Task brief: Report how many lines of the material contain the string "status". Add nothing beyond the number.

The data:
++++++++++
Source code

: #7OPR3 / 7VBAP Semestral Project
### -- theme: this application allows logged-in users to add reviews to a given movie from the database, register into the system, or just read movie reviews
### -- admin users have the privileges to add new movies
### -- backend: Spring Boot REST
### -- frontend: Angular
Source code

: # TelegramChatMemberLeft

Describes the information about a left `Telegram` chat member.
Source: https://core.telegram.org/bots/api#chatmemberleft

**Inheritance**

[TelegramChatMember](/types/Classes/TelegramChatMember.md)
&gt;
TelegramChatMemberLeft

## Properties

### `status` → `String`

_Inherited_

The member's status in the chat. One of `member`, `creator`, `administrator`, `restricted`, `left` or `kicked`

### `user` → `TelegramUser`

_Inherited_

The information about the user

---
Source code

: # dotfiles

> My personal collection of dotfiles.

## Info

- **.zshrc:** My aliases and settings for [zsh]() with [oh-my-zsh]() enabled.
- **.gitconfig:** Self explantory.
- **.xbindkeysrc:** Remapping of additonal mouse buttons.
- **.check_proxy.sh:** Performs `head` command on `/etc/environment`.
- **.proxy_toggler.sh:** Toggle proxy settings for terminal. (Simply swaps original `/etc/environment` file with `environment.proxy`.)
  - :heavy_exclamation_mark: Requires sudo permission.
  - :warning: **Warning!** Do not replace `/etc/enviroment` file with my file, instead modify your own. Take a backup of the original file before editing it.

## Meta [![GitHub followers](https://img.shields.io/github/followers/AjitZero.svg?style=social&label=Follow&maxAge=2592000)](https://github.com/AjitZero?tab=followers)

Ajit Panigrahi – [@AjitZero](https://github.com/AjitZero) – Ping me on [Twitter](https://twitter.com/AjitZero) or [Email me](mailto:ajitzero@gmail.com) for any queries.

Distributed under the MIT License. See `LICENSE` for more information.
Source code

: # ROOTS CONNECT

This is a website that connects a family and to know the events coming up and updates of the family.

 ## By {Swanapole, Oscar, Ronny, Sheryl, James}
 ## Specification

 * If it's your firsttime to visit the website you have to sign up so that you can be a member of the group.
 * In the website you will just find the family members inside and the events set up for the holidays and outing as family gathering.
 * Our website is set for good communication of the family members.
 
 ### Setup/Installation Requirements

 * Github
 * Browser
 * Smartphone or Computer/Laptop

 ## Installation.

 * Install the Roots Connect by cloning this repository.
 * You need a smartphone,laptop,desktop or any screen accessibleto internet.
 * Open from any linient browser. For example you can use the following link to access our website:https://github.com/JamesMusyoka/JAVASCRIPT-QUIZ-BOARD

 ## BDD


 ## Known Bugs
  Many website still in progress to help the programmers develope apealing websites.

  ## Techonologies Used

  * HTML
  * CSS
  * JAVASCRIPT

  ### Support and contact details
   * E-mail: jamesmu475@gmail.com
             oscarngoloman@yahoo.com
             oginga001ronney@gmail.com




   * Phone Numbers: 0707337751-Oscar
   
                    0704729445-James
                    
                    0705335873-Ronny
++++++++++
Response: 2